# What you need to do
Lines to return, exactly: from the line with "display: flex;" to the line with "width: 24px;" in the entries below, both included.

══ Data listing

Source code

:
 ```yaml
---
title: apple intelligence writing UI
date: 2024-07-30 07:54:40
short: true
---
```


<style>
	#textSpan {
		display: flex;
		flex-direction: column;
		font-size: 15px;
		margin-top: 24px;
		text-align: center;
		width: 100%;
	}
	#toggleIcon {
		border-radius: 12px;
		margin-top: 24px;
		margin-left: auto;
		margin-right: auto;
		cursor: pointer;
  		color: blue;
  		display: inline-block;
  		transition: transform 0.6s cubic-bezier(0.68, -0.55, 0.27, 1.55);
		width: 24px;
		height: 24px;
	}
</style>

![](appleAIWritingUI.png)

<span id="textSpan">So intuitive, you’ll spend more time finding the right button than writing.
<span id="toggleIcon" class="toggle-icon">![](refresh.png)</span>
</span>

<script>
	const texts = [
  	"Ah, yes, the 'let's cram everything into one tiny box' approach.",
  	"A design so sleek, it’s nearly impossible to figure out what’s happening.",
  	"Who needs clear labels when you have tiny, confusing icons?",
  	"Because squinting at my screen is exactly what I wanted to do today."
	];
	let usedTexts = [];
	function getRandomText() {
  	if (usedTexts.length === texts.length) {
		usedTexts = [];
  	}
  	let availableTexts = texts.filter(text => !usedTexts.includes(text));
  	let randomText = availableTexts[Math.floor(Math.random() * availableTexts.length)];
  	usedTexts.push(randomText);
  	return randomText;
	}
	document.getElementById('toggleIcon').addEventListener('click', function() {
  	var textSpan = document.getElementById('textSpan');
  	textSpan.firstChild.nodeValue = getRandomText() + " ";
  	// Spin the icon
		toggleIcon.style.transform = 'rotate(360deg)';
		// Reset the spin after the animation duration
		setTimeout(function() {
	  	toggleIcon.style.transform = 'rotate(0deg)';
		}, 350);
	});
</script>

════
══ Data listing

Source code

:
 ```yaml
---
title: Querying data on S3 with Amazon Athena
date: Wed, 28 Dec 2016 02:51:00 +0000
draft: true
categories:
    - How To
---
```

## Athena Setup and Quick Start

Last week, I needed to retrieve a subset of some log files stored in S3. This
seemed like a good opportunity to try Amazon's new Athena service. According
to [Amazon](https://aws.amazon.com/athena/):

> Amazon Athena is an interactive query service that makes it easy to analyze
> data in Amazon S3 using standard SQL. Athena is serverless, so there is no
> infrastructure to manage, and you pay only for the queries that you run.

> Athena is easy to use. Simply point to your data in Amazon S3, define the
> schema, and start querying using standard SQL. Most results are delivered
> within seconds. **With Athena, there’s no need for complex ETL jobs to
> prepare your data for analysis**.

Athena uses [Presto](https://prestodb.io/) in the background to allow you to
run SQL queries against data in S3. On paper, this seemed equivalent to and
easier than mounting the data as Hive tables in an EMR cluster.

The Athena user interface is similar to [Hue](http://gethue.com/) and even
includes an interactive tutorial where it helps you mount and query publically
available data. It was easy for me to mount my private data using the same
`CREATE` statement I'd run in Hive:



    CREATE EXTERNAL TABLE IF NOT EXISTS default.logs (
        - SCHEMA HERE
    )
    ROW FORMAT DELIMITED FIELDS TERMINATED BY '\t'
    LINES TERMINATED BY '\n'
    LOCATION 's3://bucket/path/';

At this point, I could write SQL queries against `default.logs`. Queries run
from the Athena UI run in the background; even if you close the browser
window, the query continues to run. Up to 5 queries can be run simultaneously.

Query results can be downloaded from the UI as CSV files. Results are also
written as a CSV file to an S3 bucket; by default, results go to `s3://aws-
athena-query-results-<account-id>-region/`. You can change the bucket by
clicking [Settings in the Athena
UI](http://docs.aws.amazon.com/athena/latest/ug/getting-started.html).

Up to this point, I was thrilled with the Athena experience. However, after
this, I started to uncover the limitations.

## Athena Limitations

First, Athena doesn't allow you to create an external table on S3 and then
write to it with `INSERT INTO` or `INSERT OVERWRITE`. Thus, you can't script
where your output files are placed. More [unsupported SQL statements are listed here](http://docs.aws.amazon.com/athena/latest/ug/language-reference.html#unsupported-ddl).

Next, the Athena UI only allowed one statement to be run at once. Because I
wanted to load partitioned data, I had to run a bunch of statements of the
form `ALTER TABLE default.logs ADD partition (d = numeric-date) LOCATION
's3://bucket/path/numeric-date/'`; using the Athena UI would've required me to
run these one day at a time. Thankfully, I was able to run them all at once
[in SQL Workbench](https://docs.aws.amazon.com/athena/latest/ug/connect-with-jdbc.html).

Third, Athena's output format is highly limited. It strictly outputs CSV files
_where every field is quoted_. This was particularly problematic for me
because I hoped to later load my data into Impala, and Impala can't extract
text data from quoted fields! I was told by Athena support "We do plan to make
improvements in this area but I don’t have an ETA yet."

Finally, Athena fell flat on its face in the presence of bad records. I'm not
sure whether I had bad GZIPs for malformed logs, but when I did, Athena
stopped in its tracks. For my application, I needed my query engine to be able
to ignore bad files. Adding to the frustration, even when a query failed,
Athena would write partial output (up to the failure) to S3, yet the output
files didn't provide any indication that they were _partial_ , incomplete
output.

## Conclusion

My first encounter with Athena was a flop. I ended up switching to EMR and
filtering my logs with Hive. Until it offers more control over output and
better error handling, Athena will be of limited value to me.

════

# Response to this exercise
		display: flex;
		flex-direction: column;
		font-size: 15px;
		margin-top: 24px;
		text-align: center;
		width: 100%;
	}
	#toggleIcon {
		border-radius: 12px;
		margin-top: 24px;
		margin-left: auto;
		margin-right: auto;
		cursor: pointer;
  		color: blue;
  		display: inline-block;
  		transition: transform 0.6s cubic-bezier(0.68, -0.55, 0.27, 1.55);
		width: 24px;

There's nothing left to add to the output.